Speaking to NewsClick, SFI general secretary Mayukh Biswas alleged that BJP’s central government is directly responsible for deteriorating the quality of medical education in the country and the exodus of students from the country to other nations.
The convention also saw a discussion titled ‘Obstacles and Possibilities in Public Health Movement’ with participants including Dr Anup Roy, Dr Fuad Halim, Dr Abhijit Bandhyapadhya, Dr Surupa Dasgupta, and Dr Rabiul Islam.
Dr. Fuad Halim presented a paper on the condition of the healthcare system, especially the government-run healthcare system in the country. He pointed out that due to monetary influences, most neonatal births in the private hospitals of the state (more than 84%) are done through caesarean section, which is “detrimental to both the mother's and child's health”. “This indicates that our medical system is now more of a commodity than a service, and budding doctors should play a role in addressing these issues,” he suggested.
Addressing the medical students, former health minister of the state Dr Suryakanta Mishra said that health indices do not only mean a galaxy of doctors, nurses, and medicines but also include various societal and mental health indices. He emphasised that associated with physical, mental, and societal health are indices of food, garments, housing, education, and health. “However, a large number of people in the country are deprived of these rights. If people are deprived of these factors, can doctors play a pivotal role in addressing these problems? People need an adequate diet for better mental health, and medical students should play an important role in changing the current societal structure,” he said.

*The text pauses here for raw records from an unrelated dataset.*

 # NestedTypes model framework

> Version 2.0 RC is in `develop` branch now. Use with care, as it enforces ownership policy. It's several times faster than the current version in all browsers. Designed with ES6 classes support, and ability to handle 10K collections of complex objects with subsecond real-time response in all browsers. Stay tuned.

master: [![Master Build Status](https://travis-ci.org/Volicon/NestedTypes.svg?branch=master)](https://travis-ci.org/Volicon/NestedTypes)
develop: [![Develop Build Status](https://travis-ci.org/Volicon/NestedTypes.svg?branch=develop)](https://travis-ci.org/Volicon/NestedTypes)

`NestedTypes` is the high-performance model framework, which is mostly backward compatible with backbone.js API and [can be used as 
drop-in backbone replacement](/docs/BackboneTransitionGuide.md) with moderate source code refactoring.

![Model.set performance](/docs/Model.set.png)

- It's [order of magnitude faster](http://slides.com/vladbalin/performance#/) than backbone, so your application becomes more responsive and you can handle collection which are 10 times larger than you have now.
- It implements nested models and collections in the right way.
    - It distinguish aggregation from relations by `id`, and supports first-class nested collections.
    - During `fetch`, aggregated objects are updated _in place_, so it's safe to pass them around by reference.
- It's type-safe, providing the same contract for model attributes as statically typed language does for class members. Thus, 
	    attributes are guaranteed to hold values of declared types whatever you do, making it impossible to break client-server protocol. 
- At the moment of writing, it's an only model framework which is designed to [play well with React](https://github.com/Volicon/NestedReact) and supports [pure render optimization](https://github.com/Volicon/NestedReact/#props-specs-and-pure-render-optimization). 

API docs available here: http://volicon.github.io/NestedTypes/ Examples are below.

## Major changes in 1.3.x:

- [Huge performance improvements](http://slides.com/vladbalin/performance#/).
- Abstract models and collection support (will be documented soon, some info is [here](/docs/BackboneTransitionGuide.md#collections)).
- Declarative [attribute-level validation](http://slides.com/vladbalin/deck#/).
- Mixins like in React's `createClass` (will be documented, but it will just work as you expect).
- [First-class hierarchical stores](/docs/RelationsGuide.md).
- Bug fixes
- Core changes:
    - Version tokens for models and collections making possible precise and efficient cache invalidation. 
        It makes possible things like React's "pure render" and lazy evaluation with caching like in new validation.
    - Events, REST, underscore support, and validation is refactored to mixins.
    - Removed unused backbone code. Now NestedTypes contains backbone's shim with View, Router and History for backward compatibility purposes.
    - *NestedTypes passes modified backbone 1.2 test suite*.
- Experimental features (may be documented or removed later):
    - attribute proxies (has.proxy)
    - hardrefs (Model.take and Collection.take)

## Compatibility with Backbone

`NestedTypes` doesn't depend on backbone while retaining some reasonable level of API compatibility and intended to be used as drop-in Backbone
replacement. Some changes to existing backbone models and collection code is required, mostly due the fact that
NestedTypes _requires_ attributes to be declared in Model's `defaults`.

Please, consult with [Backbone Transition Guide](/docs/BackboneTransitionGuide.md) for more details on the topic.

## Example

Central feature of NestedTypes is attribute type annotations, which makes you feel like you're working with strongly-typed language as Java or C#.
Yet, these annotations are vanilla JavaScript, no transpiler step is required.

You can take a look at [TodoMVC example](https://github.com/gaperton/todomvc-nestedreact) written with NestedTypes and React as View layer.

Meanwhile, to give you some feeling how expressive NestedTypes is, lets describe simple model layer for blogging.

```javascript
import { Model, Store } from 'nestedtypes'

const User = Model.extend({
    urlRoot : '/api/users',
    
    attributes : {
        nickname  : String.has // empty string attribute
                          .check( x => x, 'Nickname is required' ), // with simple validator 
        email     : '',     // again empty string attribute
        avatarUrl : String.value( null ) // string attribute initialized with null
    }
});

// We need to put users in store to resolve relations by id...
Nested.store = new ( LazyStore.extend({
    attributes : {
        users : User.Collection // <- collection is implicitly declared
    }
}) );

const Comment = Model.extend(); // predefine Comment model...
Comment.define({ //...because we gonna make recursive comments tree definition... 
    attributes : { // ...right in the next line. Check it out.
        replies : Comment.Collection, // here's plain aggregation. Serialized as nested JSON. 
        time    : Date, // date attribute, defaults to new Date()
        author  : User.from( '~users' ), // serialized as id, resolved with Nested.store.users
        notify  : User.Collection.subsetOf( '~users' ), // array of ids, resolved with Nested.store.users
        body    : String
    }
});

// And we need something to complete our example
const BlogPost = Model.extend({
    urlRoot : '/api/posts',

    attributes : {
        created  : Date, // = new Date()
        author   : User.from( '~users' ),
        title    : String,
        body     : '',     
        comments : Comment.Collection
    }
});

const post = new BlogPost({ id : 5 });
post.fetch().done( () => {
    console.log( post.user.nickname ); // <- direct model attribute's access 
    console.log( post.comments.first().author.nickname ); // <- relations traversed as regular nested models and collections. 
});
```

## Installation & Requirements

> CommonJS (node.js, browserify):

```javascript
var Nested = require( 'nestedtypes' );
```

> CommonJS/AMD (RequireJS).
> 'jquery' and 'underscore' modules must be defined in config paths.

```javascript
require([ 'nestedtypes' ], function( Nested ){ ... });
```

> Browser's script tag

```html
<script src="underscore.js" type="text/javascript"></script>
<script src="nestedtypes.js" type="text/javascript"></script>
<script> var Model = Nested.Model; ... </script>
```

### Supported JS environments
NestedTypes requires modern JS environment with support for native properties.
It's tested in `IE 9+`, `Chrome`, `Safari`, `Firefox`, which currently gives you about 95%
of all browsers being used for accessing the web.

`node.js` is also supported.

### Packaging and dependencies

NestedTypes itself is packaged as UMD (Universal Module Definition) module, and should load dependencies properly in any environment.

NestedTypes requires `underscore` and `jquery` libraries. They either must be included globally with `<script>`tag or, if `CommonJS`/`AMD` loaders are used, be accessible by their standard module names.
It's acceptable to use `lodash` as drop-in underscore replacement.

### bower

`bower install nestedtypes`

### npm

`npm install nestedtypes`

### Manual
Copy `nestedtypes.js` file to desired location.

Speaking at the rally, SFI General Secretary Mayukh Biswas highlighted the “distressing state of the country's and state's education and health systems”, asserting that the ruling parties have “commodified medical education, auctioning seats in the medical field to the highest bidder”. The primary victims of this process are underprivileged students, leading to a decline in SC and ST student enrolment in medical education nationwide, he said. “Even meritorious students are finding it challenging to secure admission without paying ‘cut money’,” he alleged.
During the event, SFI national president VP Sanu addressed the attendees, noting that despite global support for the Palestinian people, the Indian government “shamefully aligns itself with the Zionist Israeli forces, contributing to the genocide in the Gaza Strip”.
SFI joint secretary Dipshita Dhar also brought attention to the plight of the Palestinian people and advocated for severe punishment for the war criminals of Israel and the USA.